Whether you are coming to Cyprus on a holiday or driving here on business or coming to live permanently, you will be pleased to hear (if you are from the U.K.) that we drive on the right side of the road, I mean of course the left hand side.
The roads here have improved enormously over the last twenty years, but so of course have the number of cars using them. We have a nice new dual carriageway between the main towns which we call a motorway, somewhat reminiscent of the 'Auto route de Sud' in the South of France, the central reservation is planted with greenery as are the cut throughs of the hills. You may notice the occasional runway where the central safety barriers are removable. A brilliant use of resources for a change.
On the main roads the general speed limit is 100km but you will notice a steady stream of cars in the outside lane at just under 120km, (tailgating is a popular and dangerous sport!) which seems to be the point over which you will be 'done'. There is a minimum speed limit of 65km but we have never yet heard of anyone being stopped for not reaching it.
Seat belts are compulsory. The highway code is similar.
Some anomalies between here and the U.K. are;
If a car flashes his lights at you on a junction where elsewhere it would mean ' be my guest, you may go first', here it means ' don't move or I will ram you'!
Indicating right or left often means ' I forgot my indicator is on and I'm going straight ahead'
An orange light turning red at the traffic lights means ... speed up..... Are you getting the idea ?

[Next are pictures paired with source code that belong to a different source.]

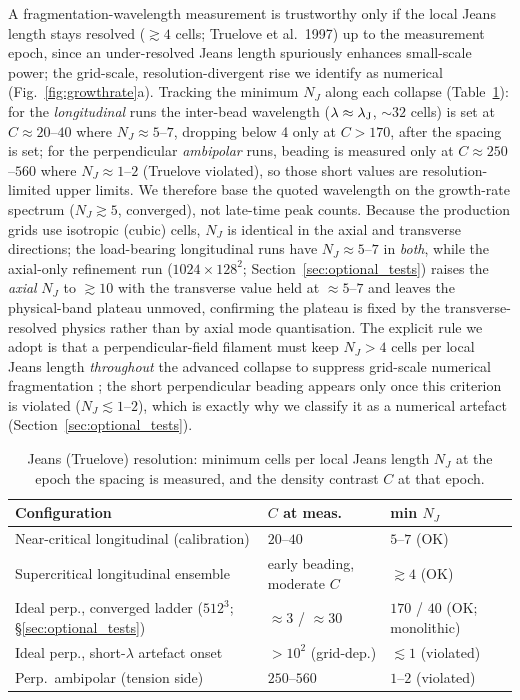 \documentclass[usenatbib,twoside,twocolumn]{mnras}
\begin{document}
A fragmentation-wavelength measurement is trustworthy only if the local Jeans length stays resolved ($\gtrsim4$ cells; Truelove et al.\ 1997) up to the measurement epoch, since an under-resolved Jeans length spuriously enhances small-scale power; the grid-scale, resolution-divergent rise we identify as numerical (Fig.~\ref{fig:growthrate}a). Tracking the minimum $N_J$ along each collapse (Table~\ref{tab:truelove}): for the \emph{longitudinal} runs the inter-bead wavelength ($\lambda\approx\lambda_{\rm J}$, $\sim32$ cells) is set at $C\approx20$--$40$ where $N_J\approx5$--$7$, dropping below 4 only at $C>170$, after the spacing is set; for the perpendicular \emph{ambipolar} runs, beading is measured only at $C\approx250$--$560$ where $N_J\approx1$--$2$ (Truelove violated), so those short values are resolution-limited upper limits. We therefore base the quoted wavelength on the growth-rate spectrum ($N_J\gtrsim5$, converged), not late-time peak counts. Because the production grids use isotropic (cubic) cells, $N_J$ is identical in the axial and transverse directions; the load-bearing longitudinal runs have $N_J\approx5$--$7$ in \emph{both}, while the axial-only refinement run ($1024\times128^2$; Section~\ref{sec:optional_tests}) raises the \emph{axial} $N_J$ to $\gtrsim10$ with the transverse value held at $\approx5$--$7$ and leaves the physical-band plateau unmoved, confirming the plateau is fixed by the transverse-resolved physics rather than by axial mode quantisation. The explicit rule we adopt is that a perpendicular-field filament must keep $N_J>4$ cells per local Jeans length \emph{throughout} the advanced collapse to suppress grid-scale numerical fragmentation \citep{Truelove1997}; the short perpendicular beading appears only once this criterion is violated ($N_J\lesssim1$--$2$), which is exactly why we classify it as a numerical artefact (Section~\ref{sec:optional_tests}).

\begin{table}
\caption{Jeans (Truelove) resolution: minimum cells per local Jeans length $N_J$ at the epoch the spacing is measured, and the density contrast $C$ at that epoch.}
\label{tab:truelove}
\footnotesize
\setlength{\tabcolsep}{3pt}
\begin{tabular}{@{}p{3.0cm}p{1.9cm}p{2.5cm}@{}}
\toprule
Configuration & $C$ at meas. & min $N_J$ \\
\midrule
Near-critical longitudinal (calibration) & $20$--$40$ & $5$--$7$ (OK) \\
Supercritical longitudinal ensemble & early beading, moderate $C$ & $\gtrsim4$ (OK) \\
Ideal perp., converged ladder ($512^3$; \S\ref{sec:optional_tests}) & $\approx3$ / $\approx30$ & $170$ / $40$ (OK; monolithic) \\
Ideal perp., short-$\lambda$ artefact onset & $>10^2$ (grid-dep.) & $\lesssim1$ (violated) \\
Perp.\ ambipolar (tension side) & $250$--$560$ & $1$--$2$ (violated) \\
\bottomrule
\end{tabular}
\end{table}
\end{document}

If you are behind a car in town in a narrow road and someone is coming the other way, it is quite normal for both cars to stop and have a chat through the window. Do not get upset, it is the last remnants of a charming laid back way of life, it just doesn't go down too well when you are trying to get the kids to school on time.
Pavements are for parking on.
You will notice that many more people jump the lights here than elsewhere, the lights themselves are on a timer system rather than a monitor, so at night especially you will see people creep through, often in a line, just make sure , even if you have right of way that no one is screaming towards you in righteous indignation. In 2006 cameras were introduced here. To begin with it was mostly signs saying there were camera, with no actual cameras installed. That worked for a few weeks, then real cameras started to appear. A friend of mine was rushing to a funeral for which he was late and 2 months later he received a letter telling him he had been caught on camera and had to pay a fine, so they are getting serious about it now.
When turning right across the traffic, in other countries it is mostly accepted that you pass the cars going the opposite way across to you on their outside.... not here, beware!
One way streets are often ' nipped up ' the wrong way, so be careful
The attitude being 'I was only going one way!
As a foreigner you cannot officially drive as a learner with a learners licence issued elsewhere, so get a local one.
You may drive with a full licence up to the category you have passed a test in, you also should trade in your foreign licence for a local one. International driving licenses are acceptable and now that we have joined the E.U. technically you should be able to drive here on a member states licence without trading it in for a Cypriot one.
Beware of esoteric rules, for example, we had a car break down on the motorway, we had it towed to a garage where they informed us that we needed a new engine. We had one put in at great expense. Two months later we were 'nicked' for not applying for a licence to change the engine ' Result; (Even though I had phoned up the department of transport and had a conversation on tape where I was told categorically that I didn't need to apply for a licence to change it, just get it noted after the fact by the inspector of vehicles.)